What to do -> Please find the lines in the entries below that contain the word "label", and copy each one.

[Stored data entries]
::::

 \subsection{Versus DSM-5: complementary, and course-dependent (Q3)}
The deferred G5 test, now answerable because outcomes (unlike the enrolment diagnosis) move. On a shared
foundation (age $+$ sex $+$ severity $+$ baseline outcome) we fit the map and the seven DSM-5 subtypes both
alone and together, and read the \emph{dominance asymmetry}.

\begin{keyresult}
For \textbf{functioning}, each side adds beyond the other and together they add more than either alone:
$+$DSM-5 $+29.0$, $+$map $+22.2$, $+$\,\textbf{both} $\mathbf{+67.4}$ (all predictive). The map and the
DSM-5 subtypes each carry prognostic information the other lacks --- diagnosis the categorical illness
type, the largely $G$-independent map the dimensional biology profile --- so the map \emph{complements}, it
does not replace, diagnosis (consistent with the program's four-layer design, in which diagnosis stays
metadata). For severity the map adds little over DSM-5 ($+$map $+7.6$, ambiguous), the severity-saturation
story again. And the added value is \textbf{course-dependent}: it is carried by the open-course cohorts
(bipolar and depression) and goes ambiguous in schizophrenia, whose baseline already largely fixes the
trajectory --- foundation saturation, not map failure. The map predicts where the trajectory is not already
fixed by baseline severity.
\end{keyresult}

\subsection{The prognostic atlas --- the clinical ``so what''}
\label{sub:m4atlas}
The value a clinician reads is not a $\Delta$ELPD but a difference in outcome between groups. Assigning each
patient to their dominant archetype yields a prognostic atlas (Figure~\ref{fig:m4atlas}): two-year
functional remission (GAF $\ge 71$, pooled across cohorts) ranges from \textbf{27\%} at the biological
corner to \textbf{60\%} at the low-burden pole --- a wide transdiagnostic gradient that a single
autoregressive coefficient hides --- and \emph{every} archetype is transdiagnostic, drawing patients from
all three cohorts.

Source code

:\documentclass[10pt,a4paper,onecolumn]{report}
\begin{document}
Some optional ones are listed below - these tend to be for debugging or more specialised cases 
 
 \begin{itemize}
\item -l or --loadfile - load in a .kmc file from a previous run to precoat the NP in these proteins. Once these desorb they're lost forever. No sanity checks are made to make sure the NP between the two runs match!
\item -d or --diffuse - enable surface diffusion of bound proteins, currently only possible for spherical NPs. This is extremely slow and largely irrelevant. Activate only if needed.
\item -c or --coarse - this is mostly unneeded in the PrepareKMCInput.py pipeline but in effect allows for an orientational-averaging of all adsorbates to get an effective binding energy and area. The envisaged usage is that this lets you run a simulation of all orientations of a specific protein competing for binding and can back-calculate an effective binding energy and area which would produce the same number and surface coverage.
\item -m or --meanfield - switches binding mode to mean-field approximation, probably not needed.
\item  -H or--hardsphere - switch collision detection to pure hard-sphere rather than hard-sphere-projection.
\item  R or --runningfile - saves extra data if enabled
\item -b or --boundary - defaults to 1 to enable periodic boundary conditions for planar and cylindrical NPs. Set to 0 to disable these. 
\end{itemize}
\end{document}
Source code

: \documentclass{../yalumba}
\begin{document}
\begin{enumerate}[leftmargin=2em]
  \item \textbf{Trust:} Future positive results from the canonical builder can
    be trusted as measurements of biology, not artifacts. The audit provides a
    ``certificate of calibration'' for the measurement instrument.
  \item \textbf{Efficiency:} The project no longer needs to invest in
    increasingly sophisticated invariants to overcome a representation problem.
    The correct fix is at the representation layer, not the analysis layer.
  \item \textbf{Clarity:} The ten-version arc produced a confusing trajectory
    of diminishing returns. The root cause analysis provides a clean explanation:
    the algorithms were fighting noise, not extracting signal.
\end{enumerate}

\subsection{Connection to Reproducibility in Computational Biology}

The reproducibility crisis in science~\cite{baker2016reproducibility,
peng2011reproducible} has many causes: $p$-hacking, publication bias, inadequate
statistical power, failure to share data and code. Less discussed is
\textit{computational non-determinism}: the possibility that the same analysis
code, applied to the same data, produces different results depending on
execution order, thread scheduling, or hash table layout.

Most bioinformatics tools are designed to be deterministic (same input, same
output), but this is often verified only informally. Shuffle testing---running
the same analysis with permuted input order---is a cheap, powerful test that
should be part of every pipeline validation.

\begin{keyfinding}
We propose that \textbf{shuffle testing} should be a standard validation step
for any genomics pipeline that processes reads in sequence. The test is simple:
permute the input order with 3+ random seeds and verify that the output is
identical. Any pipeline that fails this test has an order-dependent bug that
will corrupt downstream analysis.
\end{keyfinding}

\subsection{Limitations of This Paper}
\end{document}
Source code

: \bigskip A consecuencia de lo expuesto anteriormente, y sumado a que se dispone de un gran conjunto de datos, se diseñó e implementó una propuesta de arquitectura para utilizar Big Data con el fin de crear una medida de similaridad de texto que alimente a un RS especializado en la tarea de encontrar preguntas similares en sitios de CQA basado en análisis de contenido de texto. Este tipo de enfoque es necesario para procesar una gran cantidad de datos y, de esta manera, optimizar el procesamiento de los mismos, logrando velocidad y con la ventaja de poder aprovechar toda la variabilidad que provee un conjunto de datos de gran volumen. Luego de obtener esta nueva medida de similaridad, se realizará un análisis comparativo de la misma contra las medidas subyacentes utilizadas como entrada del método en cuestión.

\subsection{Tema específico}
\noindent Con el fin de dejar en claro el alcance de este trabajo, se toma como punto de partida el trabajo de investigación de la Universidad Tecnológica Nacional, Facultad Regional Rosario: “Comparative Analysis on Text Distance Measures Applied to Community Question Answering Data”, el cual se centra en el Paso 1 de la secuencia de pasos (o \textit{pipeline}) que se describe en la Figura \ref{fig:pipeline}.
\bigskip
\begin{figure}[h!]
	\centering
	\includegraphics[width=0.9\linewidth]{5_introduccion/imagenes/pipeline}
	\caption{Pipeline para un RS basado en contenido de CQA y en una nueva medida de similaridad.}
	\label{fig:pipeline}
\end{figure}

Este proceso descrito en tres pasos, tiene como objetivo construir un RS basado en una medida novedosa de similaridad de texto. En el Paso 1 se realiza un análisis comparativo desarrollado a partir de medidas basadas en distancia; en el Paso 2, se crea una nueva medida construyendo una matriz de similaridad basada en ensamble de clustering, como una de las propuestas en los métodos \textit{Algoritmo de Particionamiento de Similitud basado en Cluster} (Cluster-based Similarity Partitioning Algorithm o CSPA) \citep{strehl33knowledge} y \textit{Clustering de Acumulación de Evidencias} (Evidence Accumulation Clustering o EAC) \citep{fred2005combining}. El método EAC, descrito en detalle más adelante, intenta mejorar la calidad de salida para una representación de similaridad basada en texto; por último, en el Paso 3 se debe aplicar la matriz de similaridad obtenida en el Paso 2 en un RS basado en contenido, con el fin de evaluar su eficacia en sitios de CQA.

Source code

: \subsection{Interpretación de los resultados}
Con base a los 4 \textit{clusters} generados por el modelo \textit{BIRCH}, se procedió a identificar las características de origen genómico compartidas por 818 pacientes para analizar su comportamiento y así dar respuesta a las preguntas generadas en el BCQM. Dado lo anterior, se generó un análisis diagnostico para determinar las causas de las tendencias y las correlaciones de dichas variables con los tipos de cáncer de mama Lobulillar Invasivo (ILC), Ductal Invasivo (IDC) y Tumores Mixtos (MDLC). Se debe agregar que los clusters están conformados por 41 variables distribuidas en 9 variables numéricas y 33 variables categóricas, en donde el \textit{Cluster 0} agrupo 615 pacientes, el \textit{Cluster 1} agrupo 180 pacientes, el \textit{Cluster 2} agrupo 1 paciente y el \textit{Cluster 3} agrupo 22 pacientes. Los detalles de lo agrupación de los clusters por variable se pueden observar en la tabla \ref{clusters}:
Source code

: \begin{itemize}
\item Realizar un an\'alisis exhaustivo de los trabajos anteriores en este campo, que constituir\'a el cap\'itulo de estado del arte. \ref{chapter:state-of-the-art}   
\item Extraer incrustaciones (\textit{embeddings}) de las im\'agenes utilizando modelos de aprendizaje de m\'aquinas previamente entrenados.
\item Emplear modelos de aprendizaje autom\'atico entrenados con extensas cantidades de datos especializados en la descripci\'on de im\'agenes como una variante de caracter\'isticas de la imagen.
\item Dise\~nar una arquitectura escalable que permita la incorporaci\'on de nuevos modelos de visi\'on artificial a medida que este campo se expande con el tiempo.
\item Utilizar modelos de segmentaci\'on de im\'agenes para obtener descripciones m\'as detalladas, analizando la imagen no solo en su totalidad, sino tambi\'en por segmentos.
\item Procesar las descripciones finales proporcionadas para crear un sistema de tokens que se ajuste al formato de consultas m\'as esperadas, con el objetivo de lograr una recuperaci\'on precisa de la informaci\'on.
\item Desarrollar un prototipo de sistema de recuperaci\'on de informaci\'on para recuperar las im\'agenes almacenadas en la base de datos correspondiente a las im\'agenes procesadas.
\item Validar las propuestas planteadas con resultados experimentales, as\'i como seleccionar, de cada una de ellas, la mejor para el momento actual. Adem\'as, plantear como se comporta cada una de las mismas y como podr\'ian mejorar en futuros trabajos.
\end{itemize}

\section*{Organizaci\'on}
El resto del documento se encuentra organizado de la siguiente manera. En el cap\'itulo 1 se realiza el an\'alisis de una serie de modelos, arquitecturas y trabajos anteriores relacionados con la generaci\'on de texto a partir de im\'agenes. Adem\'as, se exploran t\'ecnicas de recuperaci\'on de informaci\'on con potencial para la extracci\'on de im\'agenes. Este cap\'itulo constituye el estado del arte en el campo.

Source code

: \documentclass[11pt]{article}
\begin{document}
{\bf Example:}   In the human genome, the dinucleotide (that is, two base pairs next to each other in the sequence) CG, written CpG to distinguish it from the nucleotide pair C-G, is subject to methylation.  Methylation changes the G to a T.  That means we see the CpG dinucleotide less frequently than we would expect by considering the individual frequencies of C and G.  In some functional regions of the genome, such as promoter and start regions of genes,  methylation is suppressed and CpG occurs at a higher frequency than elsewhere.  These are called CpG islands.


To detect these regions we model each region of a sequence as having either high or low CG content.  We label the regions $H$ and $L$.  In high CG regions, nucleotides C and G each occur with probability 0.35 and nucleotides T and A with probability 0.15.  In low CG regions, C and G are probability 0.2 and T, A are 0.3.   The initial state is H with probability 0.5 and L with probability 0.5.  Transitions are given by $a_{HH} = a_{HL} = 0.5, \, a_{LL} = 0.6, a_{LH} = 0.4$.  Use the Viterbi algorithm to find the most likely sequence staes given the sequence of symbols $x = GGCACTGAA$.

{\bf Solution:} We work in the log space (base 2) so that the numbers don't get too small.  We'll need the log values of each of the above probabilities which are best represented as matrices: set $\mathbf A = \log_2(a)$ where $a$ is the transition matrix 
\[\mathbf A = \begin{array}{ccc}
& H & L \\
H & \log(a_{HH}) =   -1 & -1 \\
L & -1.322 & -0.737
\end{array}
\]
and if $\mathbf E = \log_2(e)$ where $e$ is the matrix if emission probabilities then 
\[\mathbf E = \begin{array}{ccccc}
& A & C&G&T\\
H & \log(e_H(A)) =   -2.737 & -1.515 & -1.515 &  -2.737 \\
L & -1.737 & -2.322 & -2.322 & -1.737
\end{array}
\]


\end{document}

::::

Response to this exercise ->
\label{sub:m4atlas}
	\label{fig:pipeline}
To detect these regions we model each region of a sequence as having either high or low CG content.  We label the regions $H$ and $L$.  In high CG regions, nucleotides C and G each occur with probability 0.35 and nucleotides T and A with probability 0.15.  In low CG regions, C and G are probability 0.2 and T, A are 0.3.   The initial state is H with probability 0.5 and L with probability 0.5.  Transitions are given by $a_{HH} = a_{HL} = 0.5, \, a_{LL} = 0.6, a_{LH} = 0.4$.  Use the Viterbi algorithm to find the most likely sequence staes given the sequence of symbols $x = GGCACTGAA$.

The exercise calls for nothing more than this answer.